I recommend nothing. I said it is my BELIEF that athletes need to eat animal protein. By the way, a fish qualifies as an animal. I have nothing against vegans but when I played college football, I was much stronger when I ate red meat. When I ate equivalent amounts of chicken or fish, I did not achieve the same levels. I believe it was higher creatine content in red meat. As for tumors, as has been stated ad nauseum in this thread, there is ZERO concrete evidence that links animal protein to cancer. NONE. Please find one verifiable study that absolutely links it to cancer. Race, you have your own belief system as I do mine. I don not try to bring people to my way of doing things, I just state what I do and believe. I do not however, try to bolster my position with anecdotal science. There are a host of factors in cancer development, many far too complex for 99% of us on this forum to grasp. I know 3 professors who do cancer research and it is amazing how complex the issue truly is. It isn’t so simple as “just don’t eat red meat”.

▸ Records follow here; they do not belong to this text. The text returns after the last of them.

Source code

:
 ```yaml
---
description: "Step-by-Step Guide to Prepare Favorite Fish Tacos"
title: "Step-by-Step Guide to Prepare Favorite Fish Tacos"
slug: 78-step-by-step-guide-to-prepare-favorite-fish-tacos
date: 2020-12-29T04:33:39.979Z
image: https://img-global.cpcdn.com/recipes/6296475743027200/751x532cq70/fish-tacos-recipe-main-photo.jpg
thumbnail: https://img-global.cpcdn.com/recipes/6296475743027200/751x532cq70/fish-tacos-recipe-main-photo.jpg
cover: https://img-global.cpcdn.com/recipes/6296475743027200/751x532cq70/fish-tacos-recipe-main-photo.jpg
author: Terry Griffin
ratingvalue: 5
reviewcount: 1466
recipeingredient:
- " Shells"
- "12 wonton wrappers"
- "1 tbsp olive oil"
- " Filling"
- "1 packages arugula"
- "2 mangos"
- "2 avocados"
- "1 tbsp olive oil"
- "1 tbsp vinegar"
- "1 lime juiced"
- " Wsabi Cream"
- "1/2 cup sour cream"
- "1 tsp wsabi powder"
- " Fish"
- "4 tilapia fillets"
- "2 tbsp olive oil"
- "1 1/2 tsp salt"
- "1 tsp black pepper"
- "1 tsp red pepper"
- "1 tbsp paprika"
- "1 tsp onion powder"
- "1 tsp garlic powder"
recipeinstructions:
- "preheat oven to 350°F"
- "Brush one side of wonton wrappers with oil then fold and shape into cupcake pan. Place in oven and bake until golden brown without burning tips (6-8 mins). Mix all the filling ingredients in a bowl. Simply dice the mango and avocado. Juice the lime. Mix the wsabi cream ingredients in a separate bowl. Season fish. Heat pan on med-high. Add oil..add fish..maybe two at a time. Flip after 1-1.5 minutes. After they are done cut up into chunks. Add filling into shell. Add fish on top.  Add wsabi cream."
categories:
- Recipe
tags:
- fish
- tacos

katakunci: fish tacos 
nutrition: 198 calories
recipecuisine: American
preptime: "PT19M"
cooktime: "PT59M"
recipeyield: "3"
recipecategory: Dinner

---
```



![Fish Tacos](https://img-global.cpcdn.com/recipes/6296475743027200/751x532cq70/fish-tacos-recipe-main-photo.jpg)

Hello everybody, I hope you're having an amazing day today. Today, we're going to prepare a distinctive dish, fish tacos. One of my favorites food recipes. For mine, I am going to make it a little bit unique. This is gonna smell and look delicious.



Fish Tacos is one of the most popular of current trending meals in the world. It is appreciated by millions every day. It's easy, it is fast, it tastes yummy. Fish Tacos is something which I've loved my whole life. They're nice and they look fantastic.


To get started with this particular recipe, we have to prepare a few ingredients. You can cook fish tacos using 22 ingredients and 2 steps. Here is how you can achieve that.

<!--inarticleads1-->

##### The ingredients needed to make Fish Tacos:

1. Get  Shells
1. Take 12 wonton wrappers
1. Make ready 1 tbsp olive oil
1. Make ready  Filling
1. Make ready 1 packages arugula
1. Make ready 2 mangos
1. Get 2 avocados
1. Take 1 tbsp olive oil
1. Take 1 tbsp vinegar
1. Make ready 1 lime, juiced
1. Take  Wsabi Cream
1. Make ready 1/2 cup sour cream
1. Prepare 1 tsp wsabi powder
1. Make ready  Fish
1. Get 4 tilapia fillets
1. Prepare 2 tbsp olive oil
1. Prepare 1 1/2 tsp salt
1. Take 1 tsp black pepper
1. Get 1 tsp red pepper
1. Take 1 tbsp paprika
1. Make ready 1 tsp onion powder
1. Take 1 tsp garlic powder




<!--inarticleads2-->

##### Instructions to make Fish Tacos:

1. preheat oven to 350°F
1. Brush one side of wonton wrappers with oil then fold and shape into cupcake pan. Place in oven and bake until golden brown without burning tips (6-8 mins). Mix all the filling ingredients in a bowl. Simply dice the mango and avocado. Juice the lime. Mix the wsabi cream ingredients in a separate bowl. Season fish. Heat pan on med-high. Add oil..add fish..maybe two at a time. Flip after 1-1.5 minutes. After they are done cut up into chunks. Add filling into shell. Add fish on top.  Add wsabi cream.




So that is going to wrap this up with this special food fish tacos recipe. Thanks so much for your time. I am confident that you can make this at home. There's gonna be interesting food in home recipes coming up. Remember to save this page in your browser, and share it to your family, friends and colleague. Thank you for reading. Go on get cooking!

Some thoughts on points raised in this thread
-Correlation does not equal causation. Without a tightly controlled study accounting for all other variables, trying to imply more than a casual relationship between two variables is misleading and irresponsible. The studies posted on red meat show no more than a relationship-not one thing causing the another.
-Media often does a crappy job of reporting science-get it from the source.
-Consider confounding variables-could it be that people that eat more red meat, eat more food in general, have a poor diet, don’t exercise etc. As I alluded to in the link I posted there are hundreds of lifestyle factors linked to cancer.
-I highly recommend the book “Bad Science” by Ben Goldacre for anyone looking for an understanding of the scientific process and common pitfalls the masses fall in to.
-Critical thinking/interpretation of the scientific method should be taught in schools.
-Getting a little off topic, the nutrition market is worth a lot of money. That’s why there’s so much bullshit out there. Consumers fall for the marketing despite a lack of science to back it up. A self imposed tax on scientific ignorance. Guys like Lyle and Alan Aragon are a breath of fresh air for their sound evidence based approaches.
AJP, that was a beautiful and concise summary of the problem with a lot of studies, even done in the academic arena. Always be leery of who sourced the study grant. It is always on any true study.